==== DATASET ENTRIES

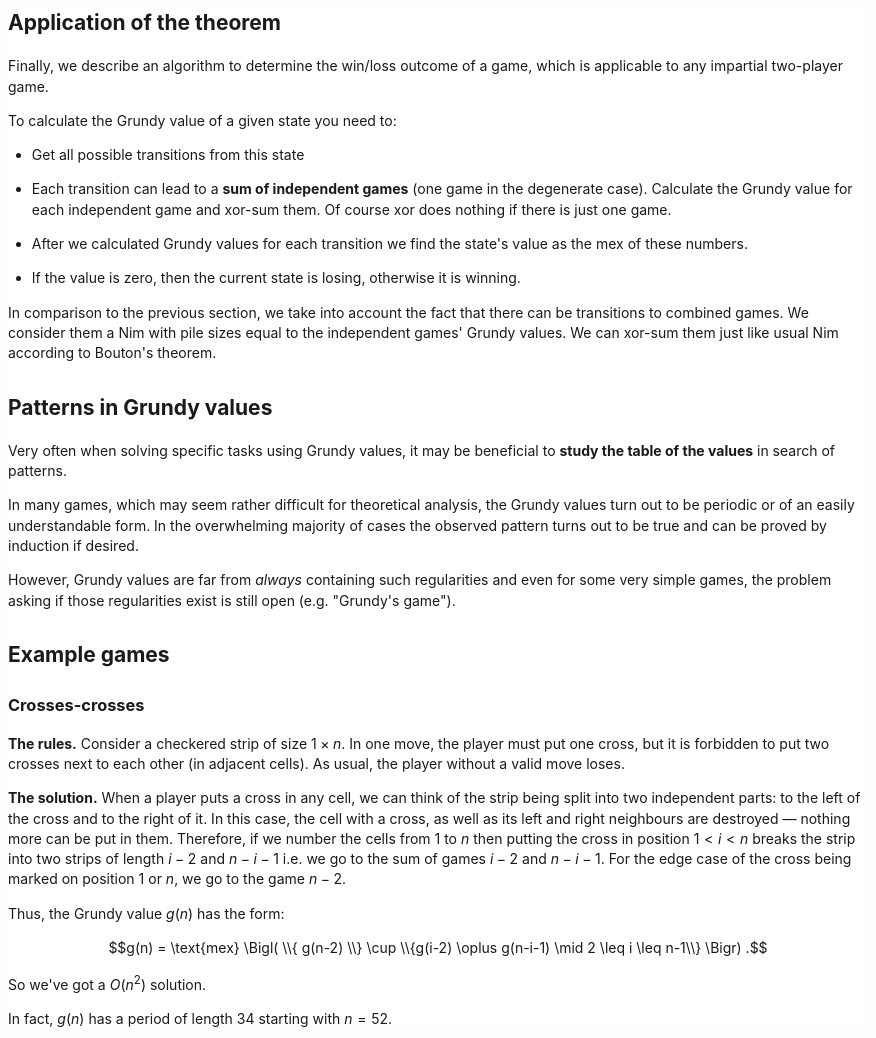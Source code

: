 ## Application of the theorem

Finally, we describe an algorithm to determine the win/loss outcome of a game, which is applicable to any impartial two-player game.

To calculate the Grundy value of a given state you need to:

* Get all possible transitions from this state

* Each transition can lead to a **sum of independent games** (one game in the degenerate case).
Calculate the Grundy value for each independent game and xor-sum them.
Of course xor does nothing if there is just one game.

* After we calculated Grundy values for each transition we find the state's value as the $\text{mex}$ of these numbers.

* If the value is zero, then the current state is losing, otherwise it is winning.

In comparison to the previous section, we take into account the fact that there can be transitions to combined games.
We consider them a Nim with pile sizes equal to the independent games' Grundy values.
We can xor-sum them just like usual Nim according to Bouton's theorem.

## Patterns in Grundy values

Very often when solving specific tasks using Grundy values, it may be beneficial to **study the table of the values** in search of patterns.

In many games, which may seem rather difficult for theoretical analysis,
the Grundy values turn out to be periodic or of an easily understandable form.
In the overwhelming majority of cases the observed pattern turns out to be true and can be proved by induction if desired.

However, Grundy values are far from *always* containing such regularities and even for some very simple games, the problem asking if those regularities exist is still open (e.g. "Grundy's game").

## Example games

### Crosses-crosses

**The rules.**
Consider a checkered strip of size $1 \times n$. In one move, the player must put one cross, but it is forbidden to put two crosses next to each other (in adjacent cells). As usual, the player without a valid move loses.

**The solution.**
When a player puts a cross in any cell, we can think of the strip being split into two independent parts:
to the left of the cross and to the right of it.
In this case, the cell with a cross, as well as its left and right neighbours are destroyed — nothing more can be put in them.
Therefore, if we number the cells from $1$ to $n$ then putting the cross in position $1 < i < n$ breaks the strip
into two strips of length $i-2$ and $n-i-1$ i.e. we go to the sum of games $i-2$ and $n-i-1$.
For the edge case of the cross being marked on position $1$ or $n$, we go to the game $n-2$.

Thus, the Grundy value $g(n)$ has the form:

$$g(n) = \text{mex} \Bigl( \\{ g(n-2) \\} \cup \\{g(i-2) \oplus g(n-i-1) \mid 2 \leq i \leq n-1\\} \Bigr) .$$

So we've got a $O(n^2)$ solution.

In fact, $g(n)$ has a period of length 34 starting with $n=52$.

========

In the data, how many lines include the string "cells"? Reply with only that number.

[RESPONSE BOX]
2